Please, without the pictures, retype exactly the lines from the start of the material through the line that holds "we go out.</span></p>".

** Opening Data provided block **

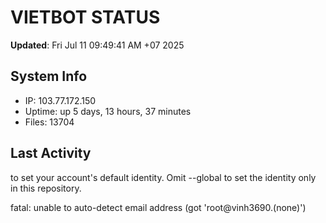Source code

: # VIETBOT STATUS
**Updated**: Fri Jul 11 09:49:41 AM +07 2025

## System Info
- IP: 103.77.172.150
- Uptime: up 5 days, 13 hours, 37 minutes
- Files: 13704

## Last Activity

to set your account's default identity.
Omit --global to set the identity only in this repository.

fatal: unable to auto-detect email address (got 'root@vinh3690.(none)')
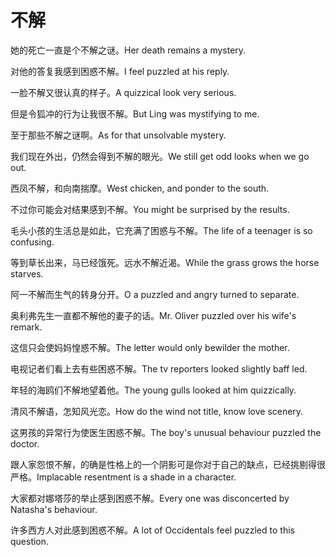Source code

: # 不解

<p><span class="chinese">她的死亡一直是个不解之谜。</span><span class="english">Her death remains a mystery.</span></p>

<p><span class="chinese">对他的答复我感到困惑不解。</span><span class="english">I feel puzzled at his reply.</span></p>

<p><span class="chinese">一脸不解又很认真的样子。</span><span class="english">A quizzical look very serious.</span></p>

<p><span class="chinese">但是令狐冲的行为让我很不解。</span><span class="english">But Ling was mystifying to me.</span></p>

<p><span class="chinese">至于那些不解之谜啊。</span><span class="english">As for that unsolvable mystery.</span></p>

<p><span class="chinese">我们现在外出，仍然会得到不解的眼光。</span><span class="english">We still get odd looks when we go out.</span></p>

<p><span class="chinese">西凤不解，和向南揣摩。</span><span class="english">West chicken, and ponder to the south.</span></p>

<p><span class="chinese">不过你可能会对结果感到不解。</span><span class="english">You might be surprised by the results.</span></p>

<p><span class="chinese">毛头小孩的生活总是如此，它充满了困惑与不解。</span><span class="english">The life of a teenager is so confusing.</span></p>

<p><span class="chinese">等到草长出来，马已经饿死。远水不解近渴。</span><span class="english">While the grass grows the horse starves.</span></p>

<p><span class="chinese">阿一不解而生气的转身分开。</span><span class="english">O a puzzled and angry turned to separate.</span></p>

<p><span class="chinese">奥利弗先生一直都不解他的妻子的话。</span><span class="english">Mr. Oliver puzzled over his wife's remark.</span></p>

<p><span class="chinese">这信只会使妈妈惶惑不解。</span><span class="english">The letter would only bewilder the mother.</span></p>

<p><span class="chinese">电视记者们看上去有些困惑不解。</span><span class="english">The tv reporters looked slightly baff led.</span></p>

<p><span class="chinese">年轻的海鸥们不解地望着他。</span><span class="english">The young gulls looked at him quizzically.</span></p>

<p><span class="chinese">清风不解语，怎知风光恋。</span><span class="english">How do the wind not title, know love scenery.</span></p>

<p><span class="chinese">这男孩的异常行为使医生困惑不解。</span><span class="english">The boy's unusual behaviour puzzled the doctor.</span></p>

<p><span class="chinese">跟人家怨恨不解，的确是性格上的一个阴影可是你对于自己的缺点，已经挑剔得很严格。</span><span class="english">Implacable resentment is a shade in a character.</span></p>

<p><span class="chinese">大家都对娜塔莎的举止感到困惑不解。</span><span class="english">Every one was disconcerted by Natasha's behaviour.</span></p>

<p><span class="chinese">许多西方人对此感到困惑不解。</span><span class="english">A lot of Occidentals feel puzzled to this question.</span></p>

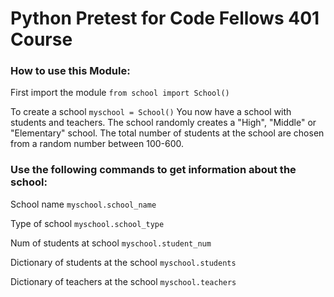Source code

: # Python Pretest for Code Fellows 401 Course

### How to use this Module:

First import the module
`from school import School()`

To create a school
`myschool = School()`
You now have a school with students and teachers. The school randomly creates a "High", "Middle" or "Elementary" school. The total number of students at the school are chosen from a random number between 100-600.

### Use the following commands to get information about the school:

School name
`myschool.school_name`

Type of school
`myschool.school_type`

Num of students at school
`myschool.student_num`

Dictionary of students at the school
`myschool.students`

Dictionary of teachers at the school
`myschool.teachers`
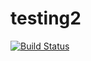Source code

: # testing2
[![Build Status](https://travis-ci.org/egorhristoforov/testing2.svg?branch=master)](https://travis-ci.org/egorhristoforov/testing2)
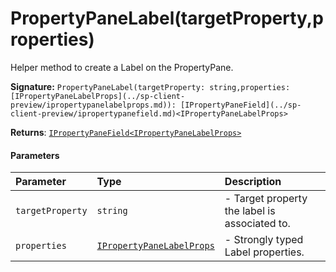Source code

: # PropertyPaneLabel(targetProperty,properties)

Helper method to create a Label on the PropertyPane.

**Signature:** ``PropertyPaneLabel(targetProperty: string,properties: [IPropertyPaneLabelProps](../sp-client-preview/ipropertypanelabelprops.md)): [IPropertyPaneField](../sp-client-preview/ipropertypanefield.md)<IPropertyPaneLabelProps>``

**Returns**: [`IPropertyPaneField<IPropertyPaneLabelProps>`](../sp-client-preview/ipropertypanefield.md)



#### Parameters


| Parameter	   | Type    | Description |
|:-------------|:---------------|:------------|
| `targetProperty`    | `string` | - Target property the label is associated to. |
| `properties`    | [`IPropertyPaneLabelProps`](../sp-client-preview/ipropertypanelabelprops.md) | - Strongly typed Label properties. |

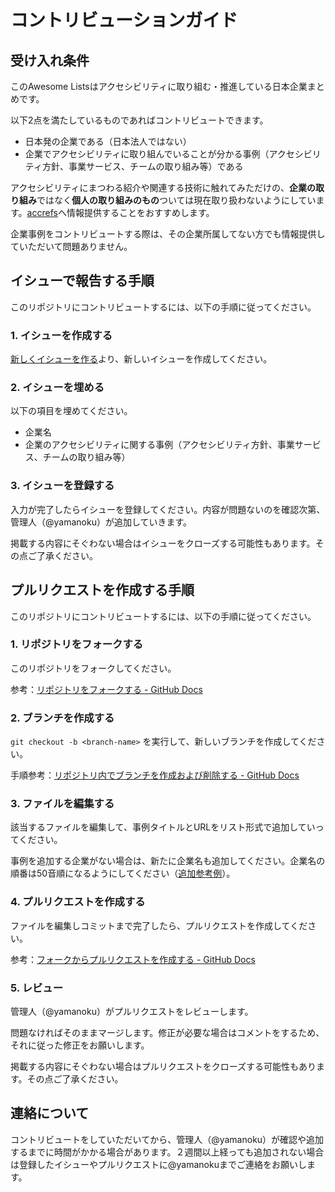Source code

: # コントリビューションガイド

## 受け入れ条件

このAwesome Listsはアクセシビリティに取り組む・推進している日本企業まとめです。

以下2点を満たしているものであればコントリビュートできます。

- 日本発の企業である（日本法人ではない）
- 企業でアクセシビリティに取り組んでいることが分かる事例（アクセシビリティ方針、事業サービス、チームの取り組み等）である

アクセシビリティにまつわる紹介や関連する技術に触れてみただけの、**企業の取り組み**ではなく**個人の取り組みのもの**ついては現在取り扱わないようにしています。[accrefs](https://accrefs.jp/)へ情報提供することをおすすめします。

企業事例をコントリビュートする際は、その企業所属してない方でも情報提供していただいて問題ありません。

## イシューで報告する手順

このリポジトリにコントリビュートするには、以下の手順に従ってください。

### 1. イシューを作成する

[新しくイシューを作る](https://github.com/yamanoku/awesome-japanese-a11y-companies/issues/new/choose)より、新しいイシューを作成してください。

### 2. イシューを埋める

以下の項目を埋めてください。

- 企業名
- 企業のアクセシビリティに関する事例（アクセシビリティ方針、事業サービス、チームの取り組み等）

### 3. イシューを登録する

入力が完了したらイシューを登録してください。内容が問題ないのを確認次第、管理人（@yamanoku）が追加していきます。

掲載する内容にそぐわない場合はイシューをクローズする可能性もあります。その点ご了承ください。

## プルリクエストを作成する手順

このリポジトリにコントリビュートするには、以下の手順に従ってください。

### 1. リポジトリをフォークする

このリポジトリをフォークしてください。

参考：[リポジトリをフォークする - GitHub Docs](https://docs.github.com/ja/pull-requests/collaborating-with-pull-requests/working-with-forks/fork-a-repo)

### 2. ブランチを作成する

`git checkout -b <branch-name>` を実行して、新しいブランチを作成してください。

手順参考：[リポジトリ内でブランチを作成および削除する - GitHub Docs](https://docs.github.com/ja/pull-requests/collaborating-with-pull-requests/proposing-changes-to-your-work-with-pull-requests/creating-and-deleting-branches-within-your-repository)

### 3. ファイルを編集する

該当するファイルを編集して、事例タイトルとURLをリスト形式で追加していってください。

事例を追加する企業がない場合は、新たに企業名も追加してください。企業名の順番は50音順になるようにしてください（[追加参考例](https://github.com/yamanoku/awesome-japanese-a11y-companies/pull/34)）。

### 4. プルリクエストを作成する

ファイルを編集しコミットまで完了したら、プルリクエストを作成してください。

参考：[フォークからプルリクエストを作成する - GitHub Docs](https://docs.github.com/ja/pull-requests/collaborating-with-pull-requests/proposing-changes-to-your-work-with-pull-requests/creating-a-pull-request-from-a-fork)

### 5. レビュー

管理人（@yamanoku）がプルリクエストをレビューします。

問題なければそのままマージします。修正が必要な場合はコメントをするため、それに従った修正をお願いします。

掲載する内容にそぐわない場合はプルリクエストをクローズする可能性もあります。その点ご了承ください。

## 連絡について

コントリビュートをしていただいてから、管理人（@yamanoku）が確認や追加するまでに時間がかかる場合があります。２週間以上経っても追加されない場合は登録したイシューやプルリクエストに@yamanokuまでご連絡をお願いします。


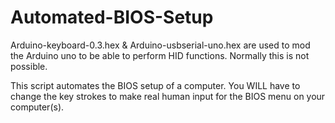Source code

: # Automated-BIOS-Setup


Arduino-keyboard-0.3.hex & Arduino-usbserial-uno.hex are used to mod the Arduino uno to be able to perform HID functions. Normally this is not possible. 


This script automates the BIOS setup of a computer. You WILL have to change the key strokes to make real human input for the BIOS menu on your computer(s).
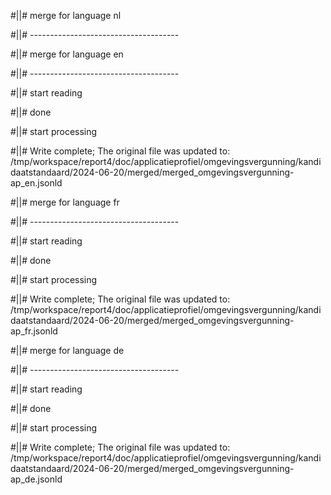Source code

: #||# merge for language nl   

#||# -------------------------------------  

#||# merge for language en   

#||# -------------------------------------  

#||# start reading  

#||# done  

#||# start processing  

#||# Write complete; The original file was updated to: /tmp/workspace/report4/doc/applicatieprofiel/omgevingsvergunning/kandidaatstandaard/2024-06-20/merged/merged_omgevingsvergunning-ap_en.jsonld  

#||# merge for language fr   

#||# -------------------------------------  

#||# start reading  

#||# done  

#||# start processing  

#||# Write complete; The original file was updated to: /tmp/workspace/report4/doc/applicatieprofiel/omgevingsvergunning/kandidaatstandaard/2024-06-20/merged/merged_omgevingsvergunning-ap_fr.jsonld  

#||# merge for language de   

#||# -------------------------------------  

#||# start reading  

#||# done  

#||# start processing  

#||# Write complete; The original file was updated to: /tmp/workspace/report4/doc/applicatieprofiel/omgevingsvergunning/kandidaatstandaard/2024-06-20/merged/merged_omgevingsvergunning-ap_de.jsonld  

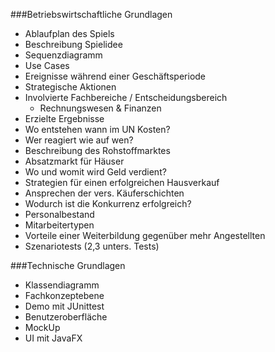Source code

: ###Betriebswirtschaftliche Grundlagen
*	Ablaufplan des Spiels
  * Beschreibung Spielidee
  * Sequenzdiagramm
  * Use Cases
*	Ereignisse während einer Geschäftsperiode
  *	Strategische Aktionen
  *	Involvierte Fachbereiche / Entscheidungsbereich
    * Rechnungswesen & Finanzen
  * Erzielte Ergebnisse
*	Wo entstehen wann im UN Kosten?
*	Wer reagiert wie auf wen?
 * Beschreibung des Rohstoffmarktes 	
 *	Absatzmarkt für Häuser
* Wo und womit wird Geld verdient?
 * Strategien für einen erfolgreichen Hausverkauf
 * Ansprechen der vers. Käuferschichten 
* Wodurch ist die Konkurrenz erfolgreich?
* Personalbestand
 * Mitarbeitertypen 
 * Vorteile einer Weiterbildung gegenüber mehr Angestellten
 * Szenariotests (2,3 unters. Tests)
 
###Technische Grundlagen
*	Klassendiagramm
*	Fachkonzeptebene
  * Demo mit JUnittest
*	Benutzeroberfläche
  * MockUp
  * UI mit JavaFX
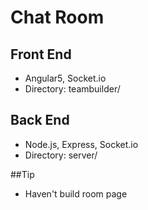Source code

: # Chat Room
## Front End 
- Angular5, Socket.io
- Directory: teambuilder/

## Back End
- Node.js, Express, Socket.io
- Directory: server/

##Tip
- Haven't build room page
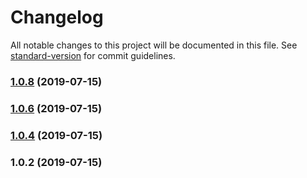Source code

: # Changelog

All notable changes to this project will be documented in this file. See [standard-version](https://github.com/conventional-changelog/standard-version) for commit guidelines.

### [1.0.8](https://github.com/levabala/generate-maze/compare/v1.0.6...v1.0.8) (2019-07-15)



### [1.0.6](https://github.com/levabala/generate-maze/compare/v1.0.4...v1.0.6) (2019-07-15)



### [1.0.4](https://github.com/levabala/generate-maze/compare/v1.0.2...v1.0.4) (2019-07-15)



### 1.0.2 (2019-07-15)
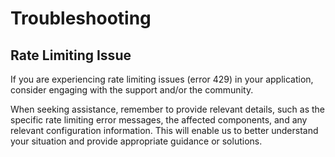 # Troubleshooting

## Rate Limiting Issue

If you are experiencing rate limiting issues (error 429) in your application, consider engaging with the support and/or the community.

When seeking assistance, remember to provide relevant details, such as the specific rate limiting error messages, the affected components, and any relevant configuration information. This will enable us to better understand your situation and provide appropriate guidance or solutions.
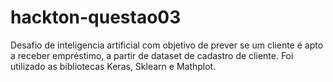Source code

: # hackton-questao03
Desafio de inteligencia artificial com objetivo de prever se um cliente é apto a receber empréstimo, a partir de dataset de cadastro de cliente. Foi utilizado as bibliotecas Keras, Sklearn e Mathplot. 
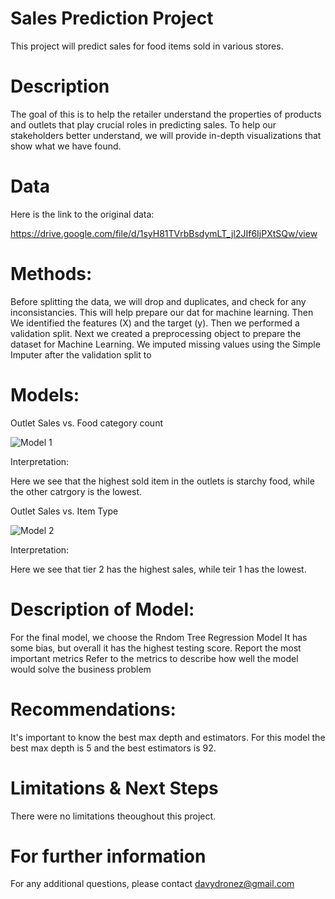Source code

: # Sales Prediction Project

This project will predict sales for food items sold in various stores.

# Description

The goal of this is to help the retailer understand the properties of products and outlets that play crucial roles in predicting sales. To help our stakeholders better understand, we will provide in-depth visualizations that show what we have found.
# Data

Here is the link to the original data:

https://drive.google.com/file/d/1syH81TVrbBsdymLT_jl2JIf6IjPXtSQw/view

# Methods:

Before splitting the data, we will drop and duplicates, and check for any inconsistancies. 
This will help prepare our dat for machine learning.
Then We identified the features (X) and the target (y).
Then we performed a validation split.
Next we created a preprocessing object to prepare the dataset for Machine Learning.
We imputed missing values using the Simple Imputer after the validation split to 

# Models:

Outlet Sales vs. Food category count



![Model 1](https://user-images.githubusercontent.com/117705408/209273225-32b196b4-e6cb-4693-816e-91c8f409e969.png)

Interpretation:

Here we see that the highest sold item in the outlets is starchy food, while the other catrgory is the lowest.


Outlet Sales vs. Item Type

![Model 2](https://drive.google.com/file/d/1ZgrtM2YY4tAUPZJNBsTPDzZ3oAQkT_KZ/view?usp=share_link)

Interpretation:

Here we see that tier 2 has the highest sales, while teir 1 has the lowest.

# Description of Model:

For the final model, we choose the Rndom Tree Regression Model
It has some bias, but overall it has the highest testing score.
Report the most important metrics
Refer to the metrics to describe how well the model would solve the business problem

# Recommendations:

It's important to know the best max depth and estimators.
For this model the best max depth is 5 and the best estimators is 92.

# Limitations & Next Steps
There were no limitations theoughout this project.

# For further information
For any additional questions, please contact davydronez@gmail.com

** Closing Data provided block **

## Solved problem
Source code

: # VIETBOT STATUS
**Updated**: Fri Jul 11 09:49:41 AM +07 2025

## System Info
- IP: 103.77.172.150
- Uptime: up 5 days, 13 hours, 37 minutes
- Files: 13704

## Last Activity

to set your account's default identity.
Omit --global to set the identity only in this repository.

fatal: unable to auto-detect email address (got 'root@vinh3690.(none)')
Source code

: # 不解

<p><span class="chinese">她的死亡一直是个不解之谜。</span><span class="english">Her death remains a mystery.</span></p>

<p><span class="chinese">对他的答复我感到困惑不解。</span><span class="english">I feel puzzled at his reply.</span></p>

<p><span class="chinese">一脸不解又很认真的样子。</span><span class="english">A quizzical look very serious.</span></p>

<p><span class="chinese">但是令狐冲的行为让我很不解。</span><span class="english">But Ling was mystifying to me.</span></p>

<p><span class="chinese">至于那些不解之谜啊。</span><span class="english">As for that unsolvable mystery.</span></p>

<p><span class="chinese">我们现在外出，仍然会得到不解的眼光。</span><span class="english">We still get odd looks when we go out.</span></p>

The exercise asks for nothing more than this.